29 августа Афиногенов пришел в гости к Пастернаку слушать отрывки из его нового романа — и пришел в совершеннейший восторг от услышанного. «Во сне я разговаривал фразами Пастернака — короткими, образными, запоми­нающимися. <…> Это — мои фразы, мне всё снилось, что я уже начал роман и пишу, наслаждаясь одиночеством и тишиной». На следующий день он дал себе обещание хоть час-два в день думать о романе и записывать первые на­броски. Отказ от драматургии был для Афиногенова радикальной сменой жан­ра. Первого сентября он, по всей видимости, узнал об аре­сте Владимира Кир­шона. По логике того времени это должно было означать, что он следующий.

Источники

Бухарин Н. Узник Лубянки. Тюремные рукописи Николая Бухарина. М., 2008.

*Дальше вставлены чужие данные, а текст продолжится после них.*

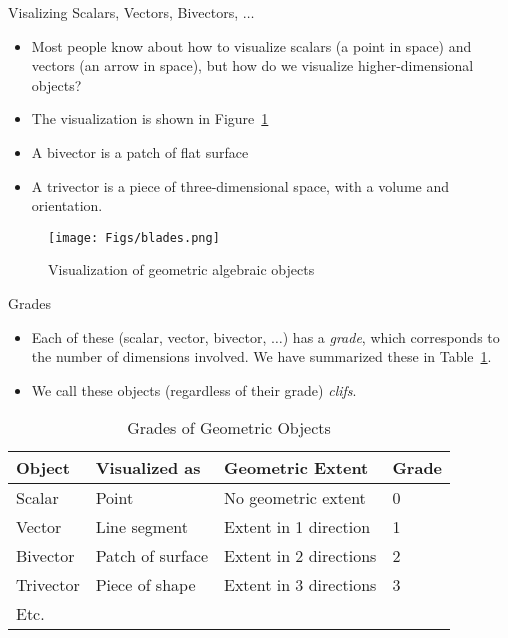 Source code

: \documentclass[aspectratio=169,xcolor=dvipsnames]{beamer}
\begin{document}




\begin{frame}{Visalizing Scalars, Vectors, Bivectors, $\ldots$}
\begin{itemize}
\item Most people know about how to visualize scalars (a point in space) and
      vectors (an arrow in space), but how do we visualize higher-dimensional objects?
\item The visualization is shown in Figure~\ref{Fig:ObjViz}
\item A bivector is a patch of flat surface
\item A trivector is a piece of three-dimensional space, with a volume and orientation.
\end{itemize}

\begin{figure}
      \texttt{[image: Figs/blades.png]}
      \caption{Visualization of geometric algebraic objects}\label{Fig:ObjViz}
\end{figure}

\end{frame}



\begin{frame}{Grades}
\begin{itemize}
\item Each of these (scalar, vector, bivector, $\ldots$) has a \textit{grade}, which
      corresponds to the number of dimensions involved. We have summarized these
      in Table~\ref{Tab:Grades}.
\item We call these objects (regardless of their grade) \textit{clifs}.
\end{itemize}

\begin{table}
\caption{Grades of Geometric Objects}\label{Tab:Grades}
\begin{tabularx}{\textwidth}{p{2cm}p{3cm}p{5cm}l}
      \toprule {\bf Object} & {\bf Visualized as} & {\bf Geometric Extent} & \bf Grade\\
      \midrule
      Scalar & Point & No geometric extent & 0 \\
      Vector & Line segment & Extent in 1 direction & 1 \\
      Bivector & Patch of surface & Extent in 2 directions & 2 \\
      Trivector & Piece of shape & Extent in 3 directions & 3 \\
      Etc. & & &\\
      \bottomrule
\end{tabularx}
\end{table}

\end{frame}
\end{document}
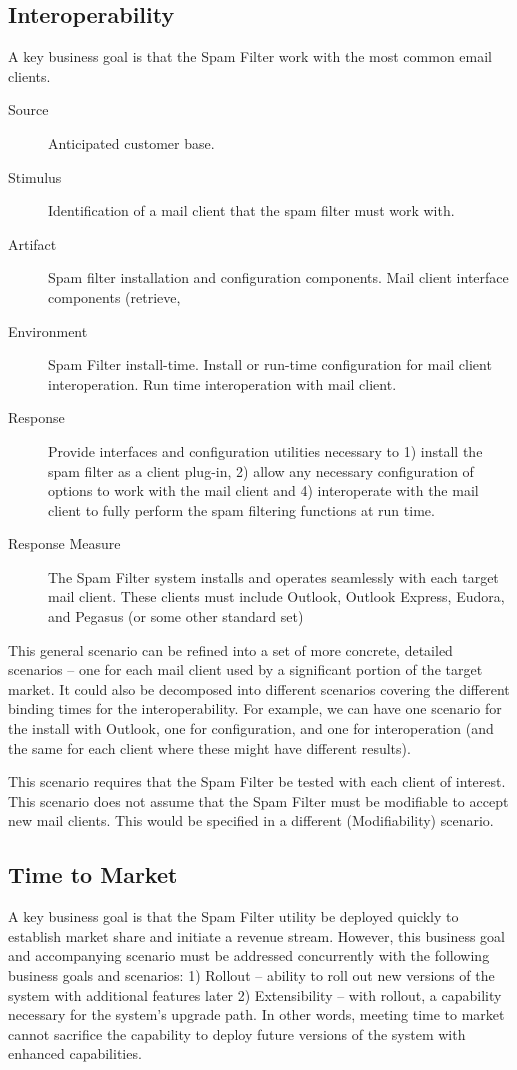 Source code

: \documentclass[letterpaper,11pt]{article}
\begin{document}
\subsection{Interoperability}
\label{app:interop}
A key business goal is that the Spam Filter work with the most common email
clients.
\begin{description} 
\item[Source] Anticipated customer base.
\item[Stimulus] Identification of a mail client that the spam filter must work
  with.
\item[Artifact] Spam filter installation and configuration components. Mail
  client interface components (retrieve,
\item[Environment] Spam Filter install-time. Install or run-time configuration
  for mail client interoperation. Run time interoperation with mail client.
\item[Response] Provide interfaces and configuration utilities necessary to 1)
  install the spam filter as a client plug-in, 2) allow any necessary
  configuration of options to work with the mail client and 4) interoperate
  with the mail client to fully perform the spam filtering functions at run
  time.
\item[Response Measure] The Spam Filter system installs and operates
  seamlessly with each target mail client. These clients must include Outlook,
  Outlook Express, Eudora, and Pegasus (or some other standard set)
\end{description}
 
This general scenario can be refined into a set of more concrete, detailed
scenarios – one for each mail client used by a significant portion of the
target market. It could also be decomposed into different scenarios covering
the different binding times for the interoperability. For example, we can have
one scenario for the install with Outlook, one for configuration, and one for
interoperation (and the same for each client where these might have different
results).
 
This scenario requires that the Spam Filter be tested with each client of
interest. This scenario does not assume that the Spam Filter must be
modifiable to accept new mail clients. This would be specified in a different
(Modifiability) scenario.

\subsection{Time to Market}
\label{app:ttm}
A key business goal is that the Spam Filter utility be deployed quickly to
establish market share and initiate a revenue stream. However, this business
goal and accompanying scenario must be addressed concurrently with the
following business goals and scenarios: 1) Rollout – ability to roll out new
versions of the system with additional features later 2) Extensibility – with
rollout, a capability necessary for the system’s upgrade path. In other words,
meeting time to market cannot sacrifice the capability to deploy future
versions of the system with enhanced capabilities.
\end{document}
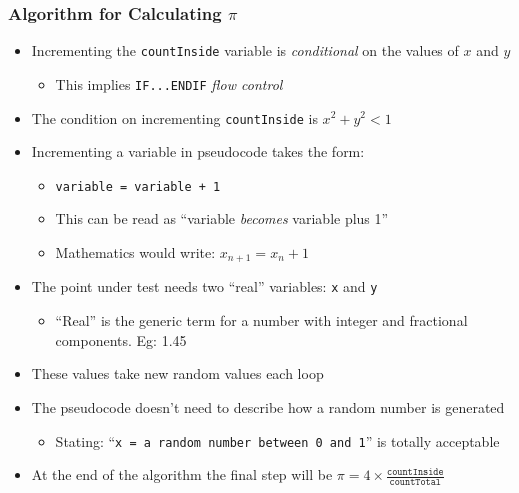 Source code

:\documentclass[14pt]{beamer}
\begin{document}
\begin{frame}
\frametitle{Algorithm for Calculating $\pi$}
\begin{itemize}
\item Incrementing the \texttt{countInside} variable is \textit{conditional} on the values of $x$ and $y$
	\begin{itemize}
		\item This implies \texttt{IF...ENDIF} \textit{flow control}
	\end{itemize}
\item The condition on incrementing \texttt{countInside} is $x^2 + y^2 < 1$
\item Incrementing a variable in pseudocode takes the form:
	\begin{itemize}
		\item \texttt{variable = variable + 1}
		\item This can be read as ``variable \textit{becomes} variable plus 1''
		\item Mathematics would write: $x_{n+1} = x_n + 1$
	\end{itemize}
\end{itemize}
\end{frame}

\begin{frame}
\begin{itemize}
\item The point under test needs two ``real'' variables: \texttt{x} and \texttt{y}
	\begin{itemize}
 		\item ``Real'' is the generic term for a number with integer and fractional components. Eg: 1.45
	\end{itemize}
\item These values take new random values each loop
\item The pseudocode doesn't need to describe how a random number is generated
	\begin{itemize}
		\item Stating: ``\texttt{x = a random number between 0 and 1}'' is totally acceptable
	\end{itemize}
\item At the end of the algorithm the final step will be $\pi = 4\times \frac{\texttt{countInside}}{\texttt{countTotal}}$
\end{itemize}
\end{frame}
\end{document}
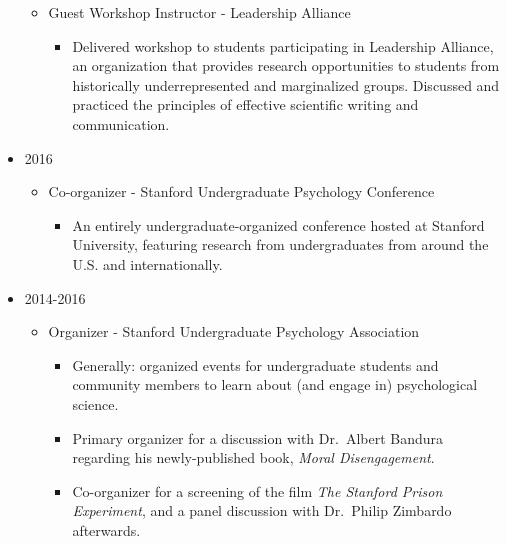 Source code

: \documentclass[
]{article}
\providecommand{\tightlist}{%
  \setlength{\itemsep}{0pt}\setlength{\parskip}{0pt}}
\begin{document}
\begin{itemize}
  \begin{itemize}
  \item
    Guest Workshop Instructor - Leadership Alliance

    \begin{itemize}
    \tightlist
    \item
      Delivered workshop to students participating in Leadership
      Alliance, an organization that provides research opportunities to
      students from historically underrepresented and marginalized
      groups. Discussed and practiced the principles of effective
      scientific writing and communication.
    \end{itemize}
  \end{itemize}
\item
  2016

  \begin{itemize}
  \item
    Co-organizer - Stanford Undergraduate Psychology Conference

    \begin{itemize}
    \tightlist
    \item
      An entirely undergraduate-organized conference hosted at Stanford
      University, featuring research from undergraduates from around the
      U.S. and internationally.
    \end{itemize}
  \end{itemize}
\item
  2014-2016

  \begin{itemize}
  \item
    Organizer - Stanford Undergraduate Psychology Association

    \begin{itemize}
    \item
      Generally: organized events for undergraduate students and
      community members to learn about (and engage in) psychological
      science.
    \item
      Primary organizer for a discussion with Dr.~Albert Bandura
      regarding his newly-published book, \emph{Moral Disengagement}.
    \item
      Co-organizer for a screening of the film \emph{The Stanford Prison
      Experiment}, and a panel discussion with Dr.~Philip Zimbardo
      afterwards.
    \end{itemize}
  \end{itemize}
\end{itemize}
\end{document}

Пастернак З. Воспоминания. Письма. М., 2016.

Сельвинский И. Ван-Тигр. РГАЛИ. Ф. 1604. Оп. 1. Ед. хр. 1072.

Сталин И. В. Cочинения. Т. 14. М., 1997.

Флейшман Л. Борис Пастернак и литературное движение 1930-х годов. СПб., 2005.

Шлёгель К. Террор и мечта. Москва 1937. М., 2011.

Власть и художественная интеллигенция. Документы ЦК РКП(б) — ВКП(б) — ВЧК — ОГПУ — НКВД о культурной политике. 1917–1953 годы. М., 1999.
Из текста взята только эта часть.